Discussion»Questions»Books and Literature» Any of you ever have the courage/nerve/chutzpah to write to authors advising them of how they could improve? If so how did it go?
How is that nerve? I would never imagine correcting anyone unless I see an error or have a question that the author is not addressing.
I did this once. I emailed this woman Barbra (I cannot remember her name right now) who wrote a book about how she survived this marriage to a sociopathic liar who said he was an Admiral and even fooled George Bush (like that is hard) and would go to White House parties and wear a fake uniform.
He killed her aunt. He did a lot of suspicious things.
My question to her was why did she, an intelligent woman, not recognize the signs that were so obvious?
She came back with the fact that he fooled everybody. But if you read the book, she lived with him and he was doing some very suspicious things during the course of the marriage.
Oh yeah, Barbra Bentley. She was nice about it. She just wanted to explain herself better. It was a good book.
Harrowing account of Bentley’s near-destruction by a skillful con man during their 14-year marriage.

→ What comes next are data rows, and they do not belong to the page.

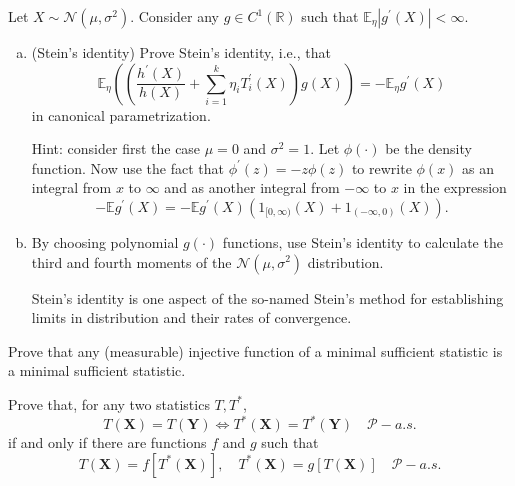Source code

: \begin{exercise}
    Let \(X \sim \mathcal{N}\left(\mu, \sigma^{2}\right)\). Consider any \(g \in C^{1}(\mathbb{R})\) such that \(\mathbb{E}_{\eta}\left|g^{\prime}(X)\right|<\infty\). 
    \begin{enumerate}[(a)]
        \item (Stein's identity) Prove Stein's identity, i.e., that
        \[
        \mathbb{E}_{\eta}\left(\left(\frac{h^{\prime}(X)}{h(X)}+\sum_{i=1}^{k} \eta_{i} T_{i}^{\prime}(X)\right) g(X)\right)=-\mathbb{E}_{\eta} g^{\prime}(X)
        \]
        in canonical parametrization. 
        
        Hint: consider first the case \(\mu=0\) and \(\sigma^{2}=1\). Let \(\phi(\cdot)\) be the density function. Now use the fact that \(\phi^{\prime}(z)=-z \phi(z)\) to rewrite \(\phi(x)\) as an integral from \(x\) to \(\infty\) and as another integral from \(-\infty\) to \(x\) in the expression
        \[
            -\mathbb{E} g^{\prime}(X)=-\mathbb{E} g^{\prime}(X)\left(1_{[0, \infty)}(X)+1_{(-\infty, 0)}(X)\right). 
        \]
        \item By choosing polynomial \(g(\cdot)\) functions, use Stein's identity to calculate the third and fourth moments of the \(\mathcal{N}\left(\mu, \sigma^{2}\right)\) distribution.
        
         Stein's identity is one aspect of the so-named Stein's method for establishing limits in distribution and their rates of convergence.
    \end{enumerate}
\end{exercise}

\begin{exercise}
    Prove that any (measurable) injective function of a minimal sufficient statistic is a minimal sufficient statistic. 
\end{exercise}

\begin{exercise}
    Prove that, for any two statistics \(T, T^{*}\),
    \[
    T(\mathbf{X})=T(\mathbf{Y}) \Leftrightarrow T^{*}(\mathbf{X})=T^{*}(\mathbf{Y}) \quad \mathcal{P}-a.s.
    \]
    if and only if there are functions \(f\) and \(g\) such that
    \[
    T(\mathbf{X})=f\left[T^{*}(\mathbf{X})\right], \quad T^{*}(\mathbf{X})=g[T(\mathbf{X})] \quad \mathcal{P}-a.s.
    \]
\end{exercise}

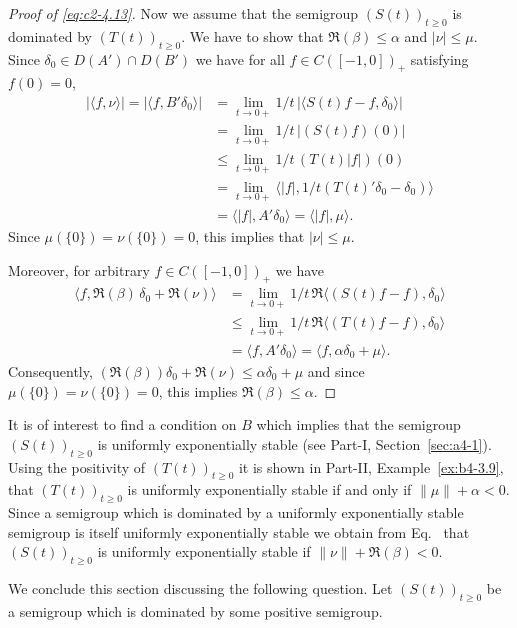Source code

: \begin{example}
\begin{proof}[Proof of \eqref{eq:c2-4.13}]
Now we assume that the semigroup $(S(t))_{t \geq 0}$ is dominated by $(T(t))_{t \geq 0}$.
We have to show that $\Re(\beta) \leq \alpha$ and $|\nu| \leq \mu$.
Since $\delta_{0} \in D(A') \cap D(B')$ we have for all $f \in C([-1,0])_{+}$ satisfying $f(0) = 0$,
\begin{align*}
|\langle f,\nu\rangle| = |\langle f,B'\delta_{0}\rangle| &= \lim_{t \to 0+} 1/t \, |\langle S(t)f - f , \delta_{0}\rangle|\\
%
&= \lim_{t \to 0+} 1/t \, |(S(t)f)(0)|  \\
&\leq \lim_{t \to 0+} 1/t \, (T(t)|f|)(0) \\
&= \lim_{t \to 0+} \langle|f|,1/t(T(t)'\delta_{0} - \delta_{0})\rangle \\
&= \langle|f|,A'\delta_{0}\rangle = \langle|f|,\mu\rangle.
\end{align*}
Since $\mu(\{0\}) = \nu(\{0\}) = 0$, this implies that $|\nu| \leq \mu$.

Moreover, for arbitrary $f \in C([-1,0])_{+}$ we have
\begin{align*}
\langle f,\Re(\beta) \, \delta_{0} + \Re(\nu)\rangle &= \lim_{t \to 0+} 1/t \, \Re\langle(S(t)f - f),\delta_{0}\rangle\\
&\leq \lim_{t \to 0+} 1/t \, \Re\langle(T(t)f - f),\delta_{0}\rangle \\
&= \langle f,A'\delta_{0}\rangle = \langle f,\alpha\delta_{0} + \mu\rangle.
\end{align*}
Consequently, $(\Re(\beta))\delta_{0} + \Re(\nu) \leq \alpha\delta_{0} + \mu$ and since $\mu(\{0\}) = \nu(\{0\}) = 0$, this implies $\Re(\beta) \leq \alpha$. 
\end{proof}
\end{example}
\begin{remark*}
It is of interest to find a condition on $B$ which implies that the semigroup $(S(t))_{t \geq 0}$ is uniformly exponentially stable (see Part-I, Section~\ref{sec:a4-1}).
Using the positivity of\/ $(T(t))_{t \geq 0}$ it is shown in Part-II, Example~\ref{ex:b4-3.9}, that
$(T(t))_{t \geq 0}$ is uniformly exponentially stable if and only if\/ $\|\mu\| + \alpha < 0$.
Since a semigroup which is dominated by a uniformly exponentially stable semigroup is itself uniformly exponentially stable we obtain from Eq.~ that $(S(t))_{t \geq 0}$ is uniformly exponentially stable if\/ $\|\nu\| + \Re(\beta) < 0$.
\end{remark*}
We conclude this section discussing the following question.
Let $(S(t))_{t \geq 0}$ be a semigroup which is dominated by some positive semigroup.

The first-time memoirist narrates this improbable nightmare in an easy-to-read conversational style that makes it all the more unsettling. She met John Perry on a blind date set up by a friend in 1981, shortly after her 13-year marriage had ended. Bentley blames loneliness and vulnerability for her failure to spot the red flags that friends saw waving even after initial meetings with her suave older suitor. Perry regaled her with claims that he was a retired rear admiral with top government connections, and he had a drawer full of medals (including the Congressional Medal of Honor) to prove it. His stories included tales of CIA intrigue, Vietnam War heroics, even the assertion that he served as Frank Sinatra’s best man at the singer’s wedding to Ava Gardner. Bentley was understandably dazzled, but readers may have a hard time accepting her naiveté and gullibility. In short order, she managed to rationalize away Perry’s misuse of her credit cards, a mysterious visit to her house by the FBI, the presence of a gun and drugs in her husband’s briefcase and the discovery that he had surreptitiously taken out a second mortgage on her house. Perry’s erratic behavior and wild overspending soon had Bentley on the brink of financial ruin and mental collapse, but she pressed on with the marriage, blinded by her worldly beau’s lavish attention and elaborate excuses. Indeed, she realized the truth about her mate only after narrowly escaping several clumsy murder attempts. Extricating herself legally from Perry proved arduous and led to the author’s crusade to change California’s no-fault divorce law. Bentley’s cautionary tale makes for eye-opening reading, though readers may find themselves veering between sympathy and astonishment that a seemingly intelligent woman could be so thoroughly conned.
An engrossing modern-day fable, particularly timely in the age of anonymous Internet dating.